For the first time in what felt like ages, Cordova buried his face in his hands and collapsed forward, a dead weight against the panel. Each breath came slow, shaky, somewhere between panic and resignation, but there were no tears, nothing but the slow, broken breathing, the growing weight that settled across his shoulders, driving home just how far up shit creek he really was.
Alone. Abandoned. Left for dead.
It was never supposed to be like this.
Rigs broadcasting the IFF ident of Osiris Squadron had passed within meters of his. They’d come darting over and through the debris field like burning dragonflies on their search for survivors, but the sweep they’d made had been quick, loose, spotty. He’d tried to get their attention, even waved frantically at the rigs as they burnt hard overhead, but with the transmitter out and everything else on the flitz, he was little more than a flickering contact, a sensor ghost, something easily overlooked on scopes and tactical displays, assumed out of commission when his rig disappeared from screens and just as easily flagged as an unidentified chunk of moving metal when his thruster flares happened to catch the sensors of other Terran rigs. It wasn’t TCGND policy to engage unidentified objects, even if they were metallic and moving at an unusually high velocity for errant space debris, but some pilots still did it anyway– in a way, he was lucky some hotshot hadn’t spotted him and assumed his rig was a Coralate running with minimal thrusters in power off mode. Sure, blasting him would have meant blatantly breaking with policy, but torching an unidentified target in the debris field at range in the heat of battle was the kind of thing that was easily dismissed as erring on the side of caution.

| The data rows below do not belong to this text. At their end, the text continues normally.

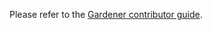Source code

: Please refer to the [Gardener contributor guide](https://gardener.cloud/documentation/contribute/).
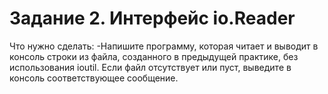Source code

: 
# Задание 2. Интерфейс io.Reader
Что нужно сделать:
-Напишите программу, которая читает и выводит в консоль строки из файла, созданного в предыдущей практике, без использования ioutil. Если файл отсутствует или пуст, выведите в консоль соответствующее сообщение.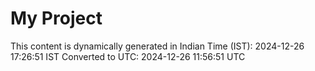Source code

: # My Project

This content is dynamically generated in Indian Time (IST): 2024-12-26 17:26:51 IST
Converted to UTC: 2024-12-26 11:56:51 UTC

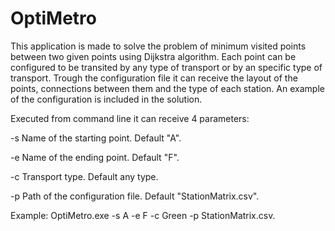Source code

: # OptiMetro
This application is made to solve the problem of minimum visited points between two given points using Dijkstra algorithm.
Each point can be configured to be transited by any type of transport or by an specific type of transport.
Trough the configuration file it can receive the layout of the points, connections between them and the type of each station.
An example of the configuration is included in the solution.

Executed from command line it can receive 4 parameters:

-s  Name of the starting point. Default "A".

-e  Name of the ending point. Default "F".

-c  Transport type. Default any type.

-p  Path of the configuration file. Default "StationMatrix.csv".

Example:
OptiMetro.exe -s A -e F -c Green -p StationMatrix.csv.
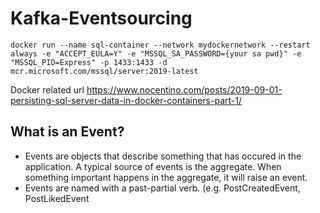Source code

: # Kafka-Eventsourcing




`
docker run --name sql-container --network mydockernetwork --restart always -e "ACCEPT_EULA=Y" -e "MSSQL_SA_PASSWORD={your sa pwd}" -e "MSSQL_PID=Express" -p 1433:1433 -d mcr.microsoft.com/mssql/server:2019-latest
`


Docker related url
https://www.nocentino.com/posts/2019-09-01-persisting-sql-server-data-in-docker-containers-part-1/



## What is an Event?
- Events are objects that describe something that has occured in the application. A typical source of events is the aggregate. When something important happens in the aggregate, it will raise an event.
- Events are named with a past-partial verb.
(e.g. PostCreatedEvent, PostLikedEvent
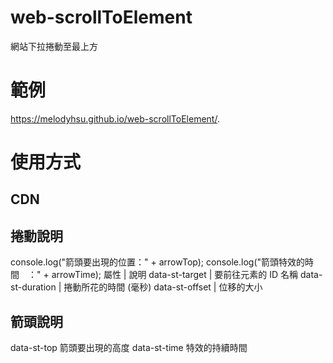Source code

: # web-scrollToElement
網站下拉捲動至最上方

# 範例
https://melodyhsu.github.io/web-scrollToElement/.

# 使用方式
## CDN

## 捲動說明
 console.log("箭頭要出現的位置：" +  arrowTop);
 console.log("箭頭特效的時間　：" + arrowTime);
屬性 | 說明 data-st-target | 要前往元素的 ID 名稱 data-st-duration | 捲動所花的時間 (毫秒) data-st-offset | 位移的大小
## 箭頭說明
data-st-top 箭頭要出現的高度 data-st-time 特效的持續時間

He sucked in another shaky breath, propped himself up momentarily with his elbows, then leaned into the console again. Being stuck in the debris field of a toasted planet at the ass-end of space with no hope of recovery wasn’t a situation they covered earthside. There weren’t any regulations written around it, no guides to help him get back to safety again. He was light years from friendly civilization, and with no way to let anyone know he was still alive, there wouldn’t be anyone coming back for him. He was on his own now, truly on his own, and as the reality of his situation sunk in, filling him with a cold feeling of dread and emptiness, part of his rigid nature started to crack. He looked at the sky and saw in it a terrifying void, an endless expanse packed with vicious Coralate fighters that wouldn’t hesitate to carve his ailing rig into tinfoil bits. But in that void there was also opportunity. He was no longer a pilot of the TCGND, and yet he was– the rules of the Navy still bound him, but not as tightly as they had before he’d been abandoned, before he’d become another missing man written off as killed in the detonation of Tarsis 12. The need to survive had seized its place as the top priority in his mind, and suddenly the universe felt like it was full of options. His eyes turned to the massive silver bulk of the Coralate warship, and suddenly it was no longer an omen, no longer death incarnate. It had become instead a monolith of possibility, a crossroads still unexplored. Massive dark furrows stood out across the ship’s hull where the Hok had carved it up and scorched away massive sections of armor, leaving kilometer long dead sections, blind spots.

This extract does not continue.